![]() |
O crítico francês Roland Barthes |
As
notas de aula de Roland Barthes no Collège
de France são a pedra de toque deste precioso projeto de reedição das Obras Completas do crítico francês. Já
são mais de quinze volumes publicados pela editora Martins Fontes, todos com a
supervisão de Leyla Perrone-Moisés, uma das maiores especialistas na obra do
crítico francês e que, no Brasil, foi a principal responsável pela divulgação e
explicação da obra de Barthes.
Intitulado
A preparação do Romance, (São Paulo:
Martins Fontes, 2005) o livro, em dois volumes, reúne os fragmentos e as anotações
que Barthes escreveu para ler diante de seus alunos no prestigioso Collège de France, entre 1979 e 1980.
Essas
notas permaneciam inéditas até 2003, quando a editora francesa Seuil, de Paris,
começou a publicá-las em livro. E são reveladoras dos projetos e temas que
ocupavam a mente de Barthes nos últimos anos de sua vida. O curso que deu no Collège de France foi interrompido por
sua morte, ocorrida bruscamente em 1980, quando foi atropelado por um carro ao
atravessar a rua.
Nessas
aulas, Barthes se interroga sobre as condições de possibilidade que se
apresentam a um escritor na preparação de uma obra de ficção.
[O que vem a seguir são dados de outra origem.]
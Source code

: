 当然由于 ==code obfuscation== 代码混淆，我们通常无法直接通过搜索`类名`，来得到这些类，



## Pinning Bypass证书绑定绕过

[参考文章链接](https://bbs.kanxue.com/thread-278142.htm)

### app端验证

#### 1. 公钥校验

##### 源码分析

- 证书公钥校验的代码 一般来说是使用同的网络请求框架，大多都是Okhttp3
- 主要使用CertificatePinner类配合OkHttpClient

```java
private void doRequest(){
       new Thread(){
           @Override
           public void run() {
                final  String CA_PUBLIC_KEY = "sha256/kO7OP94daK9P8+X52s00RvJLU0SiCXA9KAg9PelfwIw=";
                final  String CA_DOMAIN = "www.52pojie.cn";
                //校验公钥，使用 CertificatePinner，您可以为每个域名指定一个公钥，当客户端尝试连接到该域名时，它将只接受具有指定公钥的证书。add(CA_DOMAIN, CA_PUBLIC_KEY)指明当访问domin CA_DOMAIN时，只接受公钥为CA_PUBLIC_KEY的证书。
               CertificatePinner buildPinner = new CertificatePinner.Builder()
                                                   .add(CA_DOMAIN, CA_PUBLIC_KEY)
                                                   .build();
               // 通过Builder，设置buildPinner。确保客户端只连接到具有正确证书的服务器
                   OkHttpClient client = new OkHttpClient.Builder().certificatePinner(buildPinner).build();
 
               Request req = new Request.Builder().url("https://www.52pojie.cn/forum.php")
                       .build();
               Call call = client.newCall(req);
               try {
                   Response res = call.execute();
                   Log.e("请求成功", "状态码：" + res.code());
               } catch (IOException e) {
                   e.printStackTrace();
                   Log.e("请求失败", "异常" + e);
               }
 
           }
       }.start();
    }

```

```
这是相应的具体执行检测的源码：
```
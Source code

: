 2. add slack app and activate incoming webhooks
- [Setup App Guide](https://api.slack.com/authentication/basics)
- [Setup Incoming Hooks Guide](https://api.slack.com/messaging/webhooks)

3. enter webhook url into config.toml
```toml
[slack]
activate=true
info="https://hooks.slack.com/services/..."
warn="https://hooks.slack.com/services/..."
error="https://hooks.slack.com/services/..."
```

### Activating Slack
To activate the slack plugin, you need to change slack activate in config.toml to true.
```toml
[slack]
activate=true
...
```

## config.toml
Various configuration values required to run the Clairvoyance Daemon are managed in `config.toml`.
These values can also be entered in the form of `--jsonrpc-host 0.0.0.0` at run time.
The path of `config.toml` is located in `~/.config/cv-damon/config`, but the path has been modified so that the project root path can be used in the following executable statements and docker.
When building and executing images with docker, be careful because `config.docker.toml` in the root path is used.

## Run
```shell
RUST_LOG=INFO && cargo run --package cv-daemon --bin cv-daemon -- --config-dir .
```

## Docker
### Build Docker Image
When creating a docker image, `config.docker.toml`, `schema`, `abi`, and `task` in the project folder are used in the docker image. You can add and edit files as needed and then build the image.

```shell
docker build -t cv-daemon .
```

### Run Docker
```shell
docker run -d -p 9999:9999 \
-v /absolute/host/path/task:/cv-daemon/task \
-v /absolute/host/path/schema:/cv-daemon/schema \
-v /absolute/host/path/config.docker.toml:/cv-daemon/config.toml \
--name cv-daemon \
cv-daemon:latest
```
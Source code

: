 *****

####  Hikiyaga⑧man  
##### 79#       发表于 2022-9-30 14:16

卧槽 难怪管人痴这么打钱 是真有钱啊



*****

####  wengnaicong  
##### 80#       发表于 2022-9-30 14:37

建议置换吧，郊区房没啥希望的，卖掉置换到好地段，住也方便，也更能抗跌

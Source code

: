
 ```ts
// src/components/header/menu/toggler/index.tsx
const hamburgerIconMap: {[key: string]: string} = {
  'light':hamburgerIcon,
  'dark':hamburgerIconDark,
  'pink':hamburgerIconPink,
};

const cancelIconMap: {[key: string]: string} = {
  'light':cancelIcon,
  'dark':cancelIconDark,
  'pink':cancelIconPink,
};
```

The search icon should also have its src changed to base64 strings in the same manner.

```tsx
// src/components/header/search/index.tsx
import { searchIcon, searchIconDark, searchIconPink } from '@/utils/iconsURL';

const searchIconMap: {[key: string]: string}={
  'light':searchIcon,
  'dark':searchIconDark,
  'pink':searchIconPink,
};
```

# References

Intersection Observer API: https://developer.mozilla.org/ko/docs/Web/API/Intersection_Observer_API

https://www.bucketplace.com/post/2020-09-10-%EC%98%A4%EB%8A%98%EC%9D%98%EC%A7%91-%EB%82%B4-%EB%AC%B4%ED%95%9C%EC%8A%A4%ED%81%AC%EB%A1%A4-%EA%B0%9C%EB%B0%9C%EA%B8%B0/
Ficamos sabendo,
por exemplo, de seu projeto pessoal de escrever um romance, intitulado Vita Nova, que ele não pode realizar em
decorrência da morte.
O
fato não deixa e surpreender, e me pergunto se todo crítico não esconde em si o
desejo de escrever ficção. A crítica e a interpretação literárias são, por
definição, atividades de segunda ordem, mas nem por isso desprovidas de
sentido: a função da crítica é servir de mediação entre os produtores e o
público.
Como
diz um outro crítico que admiro, George Steiner, “nem Tolstói ou Dostoiévski
precisam de mim, mas eu tenho necessidade persistente, ética e imaginariamente,
de A morte de Ivan Ilytch ou de Memórias do Subsolo”. Ou seja, o crítico
é o sujeito que ama a literatura e seu caminho é mostrar ao leitor as razões
pelas quais ele ama e conhece determinada obra.
Num
momento em que a crítica acadêmica aprofunda ainda mais sua distância de
critérios como gosto pessoal, intuição e sensibilidade em favor do acúmulo
teórico-metodológico, nunca é demais reafirmar as razões e os propósitos da
atividade crítica. Essas razões podem ser encontradas no velho criticismo,
empenhado na tarefa de explicar o texto para o leitor.
Como
escreve George Steiner: “Não julgar o dissecar, mas mediar. Somente através do
amor pela obra de arte, somente através do reconhecimento constante e
angustiado por parte do crítico da distância que separa seu ofício daquele do
poeta, pode tal mediação ser alcançada. Trata-se de um amor tornado lúcido pela
amargura: que olha para os milagres do gênio criativo, discerne seus princípios
de existência, exibe-os para o público e, entretanto, sabe que não tem a menor
participação, nem mesmo a mais ínfima, na sua criação”. (Tolstói ou Dostoiévski: um ensaio sobre o velho criticismo. São
Paulo: Perspectiva, 2006).
Esse
dilema do crítico que alimenta o desejo de escrever um romance parece muito
visível nessas notas de Roland Barthes. Ele, que escrevia com estilo, que
trabalhava a frase como um escritor, agora sabemos que alimentava o desejo de
criar obras ficcionais. Barthes desejava uma Vida Nova de narrador, liberto das
obrigações discursivas que a atividade crítica impõe, mas isso o destino não
lhe possibilitou.
Quantos
críticos não vivem esse dilema? Eis por que acredito que a crítica literária
precisa surgir de um gesto de amor pela obra, jamais de ressentimento.
M.S.V.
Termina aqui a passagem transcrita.